## WORK REQUIRED
Could the listing be repeated exactly, with every picture dropped?
(GIVEN DATA)
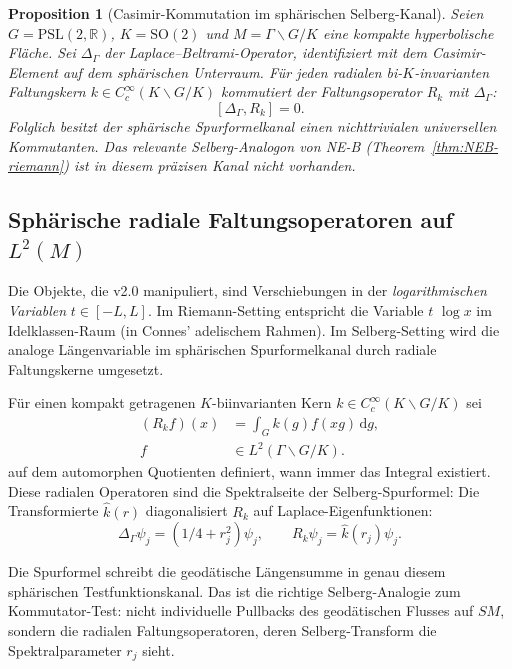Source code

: \documentclass[12pt,a4paper]{article}
\newtheorem{proposition}[theorem]{Proposition}
\theoremstyle{definition}
\theoremstyle{remark}
\newcommand{\RR}{\mathbb{R}}
\newcommand{\Delop}{\Delta_{\Gamma}}
\begin{document}
\begin{proposition}[Casimir-Kommutation im sphärischen Selberg-Kanal]
\label{thm:NEB-fail}
Seien $G=\mathrm{PSL}(2,\RR)$, $K=\mathrm{SO}(2)$ und
$M=\Gamma\backslash G/K$ eine kompakte hyperbolische Fläche.  Sei $\Delop$
der Laplace--Beltrami-Operator, identifiziert mit dem Casimir-Element auf dem
sphärischen Unterraum.  Für jeden radialen bi-$K$-invarianten Faltungskern
$k\in C_c^\infty(K\backslash G/K)$ kommutiert der Faltungsoperator
$R_k$ mit $\Delop$:
\begin{equation}
\label{eq:NEB-commut}
[\Delop, R_k] = 0.
\end{equation}
Folglich besitzt der sphärische Spurformelkanal einen nichttrivialen
universellen Kommutanten. Das relevante Selberg-Analogon von NE-B
(Theorem~\ref{thm:NEB-riemann}) ist in diesem präzisen Kanal nicht vorhanden.
\end{proposition}

\subsection{\texorpdfstring{Sphärische radiale Faltungsoperatoren auf $L^2(M)$}{Sphaerische radiale Faltungsoperatoren auf L2(M)}}

Die Objekte, die v2.0 manipuliert, sind Verschiebungen in der \emph{logarithmischen Variablen}
$t \in [-L, L]$. Im Riemann-Setting entspricht die Variable $t$
$\log x$ im Idelklassen-Raum (in Connes' adelischem Rahmen). Im
Selberg-Setting wird die analoge Längenvariable im sphärischen
Spurformelkanal durch radiale Faltungskerne umgesetzt.

Für einen kompakt getragenen $K$-biinvarianten Kern
$k\in C_c^\infty(K\backslash G/K)$ sei
\[
\begin{aligned}
(R_k f)(x)&=\int_G k(g)f(xg)\,\mathrm{d}g,\\
f&\in L^2(\Gamma\backslash G/K).
\end{aligned}
\]
auf dem automorphen Quotienten definiert, wann immer das Integral existiert.
Diese radialen Operatoren sind die Spektralseite der Selberg-Spurformel: Die
Transformierte $\widehat{k}(r)$ diagonalisiert $R_k$ auf
Laplace-Eigenfunktionen:
\[
\Delop\psi_j=(1/4+r_j^2)\psi_j,
\qquad
R_k\psi_j=\widehat{k}(r_j)\psi_j.
\]

Die Spurformel schreibt die geodätische Längensumme in genau diesem
sphärischen Testfunktionskanal.  Das ist die richtige Selberg-Analogie zum
Kommutator-Test: nicht individuelle Pullbacks des geodätischen Flusses auf
$SM$, sondern die radialen Faltungsoperatoren, deren Selberg-Transform die
Spektralparameter $r_j$ sieht.
\end{document}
(End GIVEN DATA)
## RESPONSE
Source code

: \documentclass[12pt,a4paper]{article}
\newtheorem{proposition}[theorem]{Proposition}
\theoremstyle{definition}
\theoremstyle{remark}
\newcommand{\RR}{\mathbb{R}}
\newcommand{\Delop}{\Delta_{\Gamma}}
\begin{document}
\begin{proposition}[Casimir-Kommutation im sphärischen Selberg-Kanal]
\label{thm:NEB-fail}
Seien $G=\mathrm{PSL}(2,\RR)$, $K=\mathrm{SO}(2)$ und
$M=\Gamma\backslash G/K$ eine kompakte hyperbolische Fläche.  Sei $\Delop$
der Laplace--Beltrami-Operator, identifiziert mit dem Casimir-Element auf dem
sphärischen Unterraum.  Für jeden radialen bi-$K$-invarianten Faltungskern
$k\in C_c^\infty(K\backslash G/K)$ kommutiert der Faltungsoperator
$R_k$ mit $\Delop$:
\begin{equation}
\label{eq:NEB-commut}
[\Delop, R_k] = 0.
\end{equation}
Folglich besitzt der sphärische Spurformelkanal einen nichttrivialen
universellen Kommutanten. Das relevante Selberg-Analogon von NE-B
(Theorem~\ref{thm:NEB-riemann}) ist in diesem präzisen Kanal nicht vorhanden.
\end{proposition}

\subsection{\texorpdfstring{Sphärische radiale Faltungsoperatoren auf $L^2(M)$}{Sphaerische radiale Faltungsoperatoren auf L2(M)}}

Die Objekte, die v2.0 manipuliert, sind Verschiebungen in der \emph{logarithmischen Variablen}
$t \in [-L, L]$. Im Riemann-Setting entspricht die Variable $t$
$\log x$ im Idelklassen-Raum (in Connes' adelischem Rahmen). Im
Selberg-Setting wird die analoge Längenvariable im sphärischen
Spurformelkanal durch radiale Faltungskerne umgesetzt.

Für einen kompakt getragenen $K$-biinvarianten Kern
$k\in C_c^\infty(K\backslash G/K)$ sei
\[
\begin{aligned}
(R_k f)(x)&=\int_G k(g)f(xg)\,\mathrm{d}g,\\
f&\in L^2(\Gamma\backslash G/K).
\end{aligned}
\]
auf dem automorphen Quotienten definiert, wann immer das Integral existiert.
Diese radialen Operatoren sind die Spektralseite der Selberg-Spurformel: Die
Transformierte $\widehat{k}(r)$ diagonalisiert $R_k$ auf
Laplace-Eigenfunktionen:
\[
\Delop\psi_j=(1/4+r_j^2)\psi_j,
\qquad
R_k\psi_j=\widehat{k}(r_j)\psi_j.
\]

Die Spurformel schreibt die geodätische Längensumme in genau diesem
sphärischen Testfunktionskanal.  Das ist die richtige Selberg-Analogie zum
Kommutator-Test: nicht individuelle Pullbacks des geodätischen Flusses auf
$SM$, sondern die radialen Faltungsoperatoren, deren Selberg-Transform die
Spektralparameter $r_j$ sieht.
\end{document}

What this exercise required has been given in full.